**Stored data entries**
◇ ◇ ◇

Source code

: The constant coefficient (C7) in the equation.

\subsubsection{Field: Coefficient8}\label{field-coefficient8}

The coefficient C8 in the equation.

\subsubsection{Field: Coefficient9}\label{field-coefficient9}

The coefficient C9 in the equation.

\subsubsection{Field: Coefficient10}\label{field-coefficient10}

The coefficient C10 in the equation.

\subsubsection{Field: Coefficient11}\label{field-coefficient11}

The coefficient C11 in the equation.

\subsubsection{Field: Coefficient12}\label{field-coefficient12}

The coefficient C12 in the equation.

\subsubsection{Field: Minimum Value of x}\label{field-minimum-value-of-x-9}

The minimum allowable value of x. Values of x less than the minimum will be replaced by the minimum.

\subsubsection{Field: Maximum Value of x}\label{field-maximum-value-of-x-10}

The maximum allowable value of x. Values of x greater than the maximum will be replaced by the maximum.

◇ ◇ ◇

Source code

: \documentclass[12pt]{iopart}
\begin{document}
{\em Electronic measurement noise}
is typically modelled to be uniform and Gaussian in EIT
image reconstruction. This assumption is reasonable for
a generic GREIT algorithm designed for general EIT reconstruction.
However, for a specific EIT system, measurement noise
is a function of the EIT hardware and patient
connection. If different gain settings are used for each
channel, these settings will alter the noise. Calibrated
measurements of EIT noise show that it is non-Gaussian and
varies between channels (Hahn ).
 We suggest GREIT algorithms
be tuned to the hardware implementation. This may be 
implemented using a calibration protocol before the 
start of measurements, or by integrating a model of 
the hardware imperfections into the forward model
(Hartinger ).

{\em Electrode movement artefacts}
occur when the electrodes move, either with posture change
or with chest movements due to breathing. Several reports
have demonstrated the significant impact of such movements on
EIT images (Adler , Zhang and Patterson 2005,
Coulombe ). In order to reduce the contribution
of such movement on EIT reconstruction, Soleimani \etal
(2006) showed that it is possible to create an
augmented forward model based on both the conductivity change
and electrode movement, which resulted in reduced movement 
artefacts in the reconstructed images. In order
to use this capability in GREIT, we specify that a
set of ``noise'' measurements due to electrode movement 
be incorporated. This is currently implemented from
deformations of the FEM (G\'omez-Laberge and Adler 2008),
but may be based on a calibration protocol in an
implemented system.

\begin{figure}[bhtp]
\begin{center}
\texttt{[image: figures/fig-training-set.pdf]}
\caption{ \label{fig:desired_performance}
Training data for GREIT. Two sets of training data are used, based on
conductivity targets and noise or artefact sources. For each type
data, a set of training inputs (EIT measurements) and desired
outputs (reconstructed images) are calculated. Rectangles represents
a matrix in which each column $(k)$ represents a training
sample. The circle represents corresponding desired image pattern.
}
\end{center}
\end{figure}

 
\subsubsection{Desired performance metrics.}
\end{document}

◇ ◇ ◇

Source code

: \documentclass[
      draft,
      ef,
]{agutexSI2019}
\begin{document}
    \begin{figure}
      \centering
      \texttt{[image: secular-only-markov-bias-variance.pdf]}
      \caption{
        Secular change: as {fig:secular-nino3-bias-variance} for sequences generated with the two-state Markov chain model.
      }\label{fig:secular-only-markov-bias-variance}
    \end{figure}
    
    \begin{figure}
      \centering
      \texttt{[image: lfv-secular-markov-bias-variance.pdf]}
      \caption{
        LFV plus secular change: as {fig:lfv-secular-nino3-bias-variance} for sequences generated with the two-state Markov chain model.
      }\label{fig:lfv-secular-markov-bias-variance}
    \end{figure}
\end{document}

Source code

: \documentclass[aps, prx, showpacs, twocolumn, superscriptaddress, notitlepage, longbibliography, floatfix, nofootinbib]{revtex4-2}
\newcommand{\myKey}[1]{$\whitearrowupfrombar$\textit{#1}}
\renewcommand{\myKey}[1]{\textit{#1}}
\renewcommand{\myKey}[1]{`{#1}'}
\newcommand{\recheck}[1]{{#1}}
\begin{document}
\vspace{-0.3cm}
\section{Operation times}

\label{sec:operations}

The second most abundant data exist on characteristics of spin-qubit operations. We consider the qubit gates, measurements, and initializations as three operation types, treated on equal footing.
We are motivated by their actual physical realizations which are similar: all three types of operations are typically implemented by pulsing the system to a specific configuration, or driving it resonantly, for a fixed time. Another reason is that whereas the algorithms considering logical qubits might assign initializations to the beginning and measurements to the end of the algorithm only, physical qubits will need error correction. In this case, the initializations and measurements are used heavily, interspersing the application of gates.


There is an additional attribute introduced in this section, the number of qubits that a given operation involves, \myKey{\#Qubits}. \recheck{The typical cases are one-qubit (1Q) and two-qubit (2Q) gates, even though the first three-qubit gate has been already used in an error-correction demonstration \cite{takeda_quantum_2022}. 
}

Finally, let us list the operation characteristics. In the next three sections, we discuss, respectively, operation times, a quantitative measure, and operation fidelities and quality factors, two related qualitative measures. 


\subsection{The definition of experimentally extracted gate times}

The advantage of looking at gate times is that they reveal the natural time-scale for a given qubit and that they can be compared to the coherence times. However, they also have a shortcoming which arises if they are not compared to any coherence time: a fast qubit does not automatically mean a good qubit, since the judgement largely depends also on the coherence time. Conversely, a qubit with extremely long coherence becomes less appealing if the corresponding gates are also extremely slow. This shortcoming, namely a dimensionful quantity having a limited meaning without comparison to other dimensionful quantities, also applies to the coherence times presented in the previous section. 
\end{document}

◇ ◇ ◇

**What the task requires**
For each line in the data that holds "based", add one to a count, then report that count alone.

**Solution for this exercise**
3